Ein eigener Raum für Kinder, einer für Jugendliche zum Tisch- tennisspielen - aber auch ein vergittertes Einzelzimmer für Tobende: In der Wiener Zinnergasse herrscht nicht nur Familienfreundlichkeit.

Foto: Robert Newald

Wien - Beschweren wollte sich niemand an diesem Dienstag, dem Sprechtag von Volksanwältin Terezija Stoisits in der Schubhaft für Familien in der Simmeringer Zinnergasse. Doch das, meinte selbst Josef Zinsberger, Leiter der Wiener Polizeianhaltezentren, deute keineswegs auf Beschwerdefreiheit der Inhaftierten hin.

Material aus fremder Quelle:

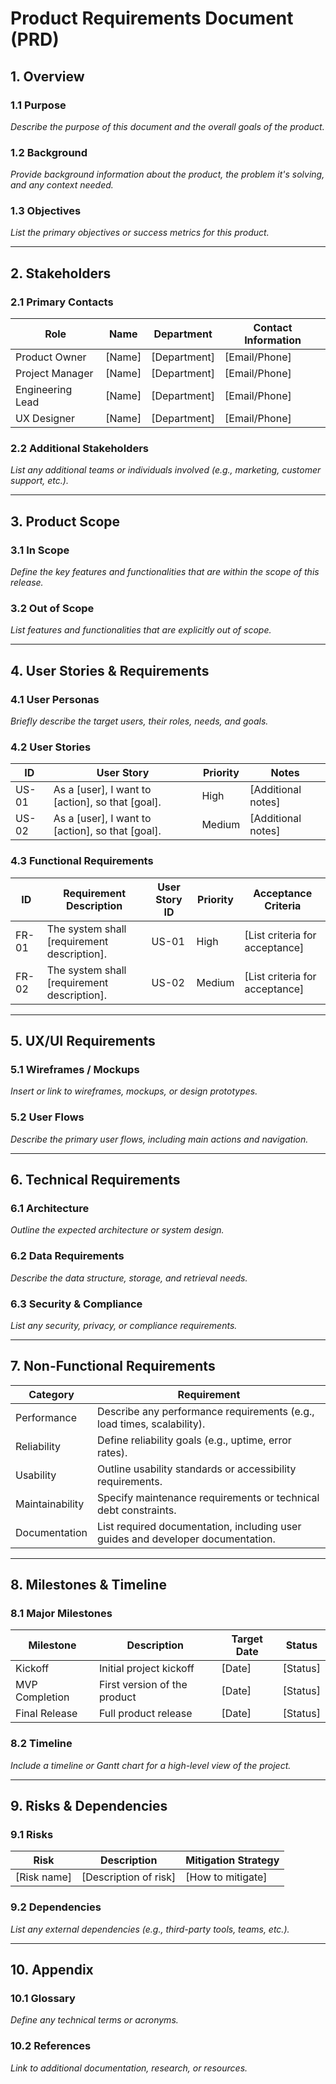 # Product Requirements Document (PRD)

## 1. Overview

### 1.1 Purpose
*Describe the purpose of this document and the overall goals of the product.*

### 1.2 Background
*Provide background information about the product, the problem it's solving, and any context needed.*

### 1.3 Objectives
*List the primary objectives or success metrics for this product.*

---

## 2. Stakeholders

### 2.1 Primary Contacts
| Role           | Name           | Department   | Contact Information |
|----------------|----------------|--------------|----------------------|
| Product Owner  | [Name]         | [Department] | [Email/Phone]       |
| Project Manager| [Name]         | [Department] | [Email/Phone]       |
| Engineering Lead | [Name]       | [Department] | [Email/Phone]       |
| UX Designer    | [Name]         | [Department] | [Email/Phone]       |

### 2.2 Additional Stakeholders
*List any additional teams or individuals involved (e.g., marketing, customer support, etc.).*

---

## 3. Product Scope

### 3.1 In Scope
*Define the key features and functionalities that are within the scope of this release.*

### 3.2 Out of Scope
*List features and functionalities that are explicitly out of scope.*

---

## 4. User Stories & Requirements

### 4.1 User Personas
*Briefly describe the target users, their roles, needs, and goals.*

### 4.2 User Stories
| ID   | User Story                                        | Priority | Notes             |
|------|---------------------------------------------------|----------|-------------------|
| US-01| As a [user], I want to [action], so that [goal]. | High     | [Additional notes]|
| US-02| As a [user], I want to [action], so that [goal]. | Medium   | [Additional notes]|

### 4.3 Functional Requirements
| ID    | Requirement Description                            | User Story ID | Priority | Acceptance Criteria                       |
|-------|----------------------------------------------------|---------------|----------|-------------------------------------------|
| FR-01 | The system shall [requirement description].       | US-01         | High      | [List criteria for acceptance]            |
| FR-02 | The system shall [requirement description].       | US-02         | Medium    | [List criteria for acceptance]            |

---

## 5. UX/UI Requirements

### 5.1 Wireframes / Mockups
*Insert or link to wireframes, mockups, or design prototypes.*

### 5.2 User Flows
*Describe the primary user flows, including main actions and navigation.*

---

## 6. Technical Requirements

### 6.1 Architecture
*Outline the expected architecture or system design.*

### 6.2 Data Requirements
*Describe the data structure, storage, and retrieval needs.*

### 6.3 Security & Compliance
*List any security, privacy, or compliance requirements.*

---

## 7. Non-Functional Requirements

| Category             | Requirement                                             |
|----------------------|---------------------------------------------------------|
| Performance          | Describe any performance requirements (e.g., load times, scalability). |
| Reliability          | Define reliability goals (e.g., uptime, error rates).   |
| Usability            | Outline usability standards or accessibility requirements. |
| Maintainability      | Specify maintenance requirements or technical debt constraints. |
| Documentation        | List required documentation, including user guides and developer documentation. |

---

## 8. Milestones & Timeline

### 8.1 Major Milestones
| Milestone           | Description                   | Target Date | Status |
|---------------------|-------------------------------|-------------|--------|
| Kickoff             | Initial project kickoff       | [Date]      | [Status]|
| MVP Completion      | First version of the product  | [Date]      | [Status]|
| Final Release       | Full product release          | [Date]      | [Status]|

### 8.2 Timeline
*Include a timeline or Gantt chart for a high-level view of the project.*

---

## 9. Risks & Dependencies

### 9.1 Risks
| Risk                 | Description                                     | Mitigation Strategy                      |
|----------------------|-------------------------------------------------|------------------------------------------|
| [Risk name]          | [Description of risk]                           | [How to mitigate]                        |

### 9.2 Dependencies
*List any external dependencies (e.g., third-party tools, teams, etc.).*

---

## 10. Appendix

### 10.1 Glossary
*Define any technical terms or acronyms.*

### 10.2 References
*Link to additional documentation, research, or resources.*
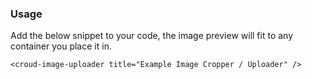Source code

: ### Usage
Add the below snippet to your code, the image preview will fit to any container you place it in.
 
    <croud-image-uploader title="Example Image Cropper / Uploader" />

"Die Familie, die derzeit hier ist, hat andere Probleme", sagte Zinsberger im neonbeleuchteten Besprechungsraum im Souterrain des Anhaltezentrums für Eltern mit Kindern am Rande der Stadt, inmitten einer ausgedehnten Startwohnungsanlage für anerkannte Flüchtlinge. Tatsächlich wird die Familie, die derzeit hier ist, bald schon ganz woanders sein. In spätestens 48 Stunden wird sie Österreich zwangsweise verlassen haben - und derart knapp vor der Abschiebung halten sich Klagen über Missstände in der Verwaltung, dem Kompetenzbereich der Volksanwaltschaft, in Grenzen.

Kein freiwilliger Weg zurück

Vielmehr steht, wer hierher gebracht wurde, vor den Trümmern seiner österreichischen Existenz, die er oder sie nicht aufgeben wollte: "Alle Angebote, freiwillig zurückzukehren, wurden von diesen Leuten ausgeschlagen", verdeutlicht Zinsberger.

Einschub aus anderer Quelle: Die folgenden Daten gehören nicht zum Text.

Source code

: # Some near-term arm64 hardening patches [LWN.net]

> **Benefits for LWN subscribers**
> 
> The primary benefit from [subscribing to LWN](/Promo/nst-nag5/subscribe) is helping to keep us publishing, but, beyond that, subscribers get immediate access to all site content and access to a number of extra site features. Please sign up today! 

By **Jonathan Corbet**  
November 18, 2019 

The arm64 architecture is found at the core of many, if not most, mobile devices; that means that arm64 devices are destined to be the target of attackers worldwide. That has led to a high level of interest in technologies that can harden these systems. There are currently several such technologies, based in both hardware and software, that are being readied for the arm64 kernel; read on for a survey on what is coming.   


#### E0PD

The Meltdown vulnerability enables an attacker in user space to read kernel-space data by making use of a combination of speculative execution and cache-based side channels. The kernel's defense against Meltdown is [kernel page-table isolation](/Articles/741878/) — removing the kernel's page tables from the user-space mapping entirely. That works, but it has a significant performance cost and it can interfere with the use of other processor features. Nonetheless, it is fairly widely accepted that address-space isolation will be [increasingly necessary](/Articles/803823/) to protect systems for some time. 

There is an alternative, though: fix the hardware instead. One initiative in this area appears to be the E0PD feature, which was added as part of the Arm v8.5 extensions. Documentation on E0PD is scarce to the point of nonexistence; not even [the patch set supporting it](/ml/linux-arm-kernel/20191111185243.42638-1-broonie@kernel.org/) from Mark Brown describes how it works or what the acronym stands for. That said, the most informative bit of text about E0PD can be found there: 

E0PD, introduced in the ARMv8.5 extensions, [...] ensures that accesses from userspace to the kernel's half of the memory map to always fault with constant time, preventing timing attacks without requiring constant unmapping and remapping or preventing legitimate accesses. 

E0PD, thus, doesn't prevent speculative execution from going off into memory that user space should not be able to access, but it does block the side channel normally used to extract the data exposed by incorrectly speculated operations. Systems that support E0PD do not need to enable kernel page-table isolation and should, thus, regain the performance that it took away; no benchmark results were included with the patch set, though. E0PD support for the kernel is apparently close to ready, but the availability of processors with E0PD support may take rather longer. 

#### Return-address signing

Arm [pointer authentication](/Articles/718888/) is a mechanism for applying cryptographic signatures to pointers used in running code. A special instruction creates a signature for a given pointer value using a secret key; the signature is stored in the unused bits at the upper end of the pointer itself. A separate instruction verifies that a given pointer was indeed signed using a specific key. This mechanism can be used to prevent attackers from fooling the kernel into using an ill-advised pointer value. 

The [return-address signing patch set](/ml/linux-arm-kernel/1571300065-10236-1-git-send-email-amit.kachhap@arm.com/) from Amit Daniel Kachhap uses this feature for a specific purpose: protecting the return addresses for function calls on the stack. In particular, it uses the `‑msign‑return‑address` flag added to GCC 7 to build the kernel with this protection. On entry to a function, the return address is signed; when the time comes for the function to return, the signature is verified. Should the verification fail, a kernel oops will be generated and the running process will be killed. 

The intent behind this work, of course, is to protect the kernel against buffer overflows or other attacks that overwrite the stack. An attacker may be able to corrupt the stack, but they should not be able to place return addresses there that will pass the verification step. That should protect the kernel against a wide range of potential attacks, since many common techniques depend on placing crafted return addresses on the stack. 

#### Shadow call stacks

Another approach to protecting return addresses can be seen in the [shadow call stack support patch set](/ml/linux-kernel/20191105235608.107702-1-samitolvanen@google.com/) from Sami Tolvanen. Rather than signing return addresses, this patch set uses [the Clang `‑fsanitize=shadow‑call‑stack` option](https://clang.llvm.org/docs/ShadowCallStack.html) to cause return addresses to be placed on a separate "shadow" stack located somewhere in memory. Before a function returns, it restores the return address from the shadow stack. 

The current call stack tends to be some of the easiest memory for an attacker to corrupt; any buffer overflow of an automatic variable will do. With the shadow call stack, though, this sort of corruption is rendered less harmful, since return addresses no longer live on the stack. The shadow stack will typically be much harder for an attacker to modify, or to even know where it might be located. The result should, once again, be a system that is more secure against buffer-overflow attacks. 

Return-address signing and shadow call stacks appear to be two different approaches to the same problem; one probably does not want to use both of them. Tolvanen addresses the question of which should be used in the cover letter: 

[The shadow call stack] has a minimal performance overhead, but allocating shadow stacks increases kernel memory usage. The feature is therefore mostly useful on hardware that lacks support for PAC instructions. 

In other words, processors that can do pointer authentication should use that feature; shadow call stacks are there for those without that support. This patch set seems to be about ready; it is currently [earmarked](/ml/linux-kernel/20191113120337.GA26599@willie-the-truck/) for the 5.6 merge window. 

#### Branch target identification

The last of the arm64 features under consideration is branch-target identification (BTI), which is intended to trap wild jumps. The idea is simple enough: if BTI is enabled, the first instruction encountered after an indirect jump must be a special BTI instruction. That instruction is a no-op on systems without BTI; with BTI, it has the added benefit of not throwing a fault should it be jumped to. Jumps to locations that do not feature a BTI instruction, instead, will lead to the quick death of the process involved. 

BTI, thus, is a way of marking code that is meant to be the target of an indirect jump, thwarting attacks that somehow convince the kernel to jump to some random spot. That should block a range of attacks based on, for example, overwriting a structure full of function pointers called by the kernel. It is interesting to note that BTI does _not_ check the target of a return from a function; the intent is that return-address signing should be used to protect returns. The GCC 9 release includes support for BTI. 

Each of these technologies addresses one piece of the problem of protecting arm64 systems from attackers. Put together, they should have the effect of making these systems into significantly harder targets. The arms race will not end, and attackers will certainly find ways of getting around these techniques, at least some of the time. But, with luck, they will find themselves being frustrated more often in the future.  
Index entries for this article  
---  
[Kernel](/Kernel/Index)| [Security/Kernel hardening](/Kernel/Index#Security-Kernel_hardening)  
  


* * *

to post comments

Die vier, für die an diesem Dienstag der Abschiebe-Countdown läuft, drücken sich während des Volksanwaltschaft-Rundgangs im zweiten Stock am Besucherpulk vorbei: ein Mann mit zerfurchtem Gesicht, eine Frau mit schwarzem Kopftuch, ein Mädchen mit verweinten Augen, ein Bub mit gleichgültigem Blick. Die Kinder sind im frühen Teenageralter, also jünger als 18 Jahre.

Das ist der Grund, warum sie und ihre Eltern ihre letzten Tage in Österreich in diesem Haus verbringen - und nicht, wie erwachsene Paare und Alleinstehende ab 16 Jahren, in einem der großen Polizeigefängnisse. Obwohl: "Auch das hier ist Haft und die Kinder sind mitsamt ihren Eltern eingesperrt", betont Stoisits.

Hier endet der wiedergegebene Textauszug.